When he built his new house, it was on beautiful forest land covered with trees.
When they started construction, he was incredibly careful and only cut down the trees that were absolutely necessary for the driveway and house.
He kept all the rest of the trees and even planted more.
My Dad takes incredible care of his land and every single one of these trees.
When we visit, he teaches me all the different names of the trees and shows me how to recognize them by the texture of the bark or the pattern of the pine needles.
In fact, he is so meticulous about his trees, that this always catches me off guard.
Can you see it?
It’s a funky looking stump that my Dad left standing.
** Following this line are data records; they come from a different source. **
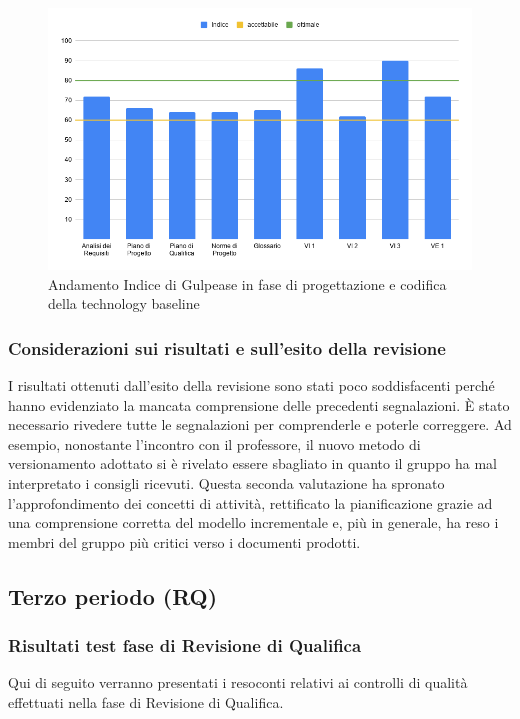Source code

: \documentclass[../piano_di_qualifica.tex]{subfiles}
\begin{document}
\begin{figure}[H]
	\centering
	\includegraphics[width=14cm]{img/media_gul_RP.png}
	\caption{Andamento Indice di Gulpease in fase di progettazione e codifica della technology baseline}
\end{figure}

\subsubsection{Considerazioni sui risultati e sull’esito della revisione}
I risultati ottenuti dall'esito della revisione sono stati poco soddisfacenti perché hanno evidenziato la mancata comprensione delle precedenti segnalazioni. È stato necessario rivedere tutte le segnalazioni per comprenderle e poterle correggere. Ad esempio, nonostante l'incontro con il professore, il nuovo metodo di versionamento adottato si è rivelato essere sbagliato in quanto il gruppo ha mal interpretato i consigli ricevuti.
Questa seconda valutazione ha spronato l'approfondimento dei concetti di attività, rettificato la pianificazione grazie ad una comprensione corretta del modello incrementale e, più in generale, ha reso i membri del gruppo più critici verso i documenti prodotti.

\subsection{Terzo periodo (RQ)}
\label{sub:periodo-RQ}
\subsubsection{Risultati test fase di Revisione di Qualifica}
Qui di seguito verranno presentati i resoconti relativi ai controlli di qualità effettuati nella fase di Revisione di Qualifica.
\end{document}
My Dad is a master at wielding a chainsaw to remove dead trees and stumps.
So why did he leave this one?
This Thanksgiving, I finally asked him, “So, Dad, why have you left that stump in your backyard?”
He smiled, cleared his throat and leaned toward me in his chair.
“It’s called a snag,” my Dad began, “It’s a dead tree that’s been burned out in a forest fire.”
“This one’s cedar,” he continued, “And the funny thing about cedar is that it doesn’t rot after it’s burned, like other trees do. Other trees will just rot and completely fall apart.”
“There are snags all around here,” he said, “But we’ve never seen one like this before. It’s so big and intricate.”
Then my Mom, who had been listening, joined in the conversation.
“The squirrels love to play on it,” she added, “And the wind blows it back and forth. But it never falls down or breaks, even though it doesn’t have any roots.”
I listened with interest and felt new appreciation for this funky stump beginning to develop as I saw my parents’ obvious enjoyment in their unique snag.
Then my Dad looked out the window at the gnarled wood standing amidst the perfect trees that surrounded it.
“It’s a tribute to its own existence.”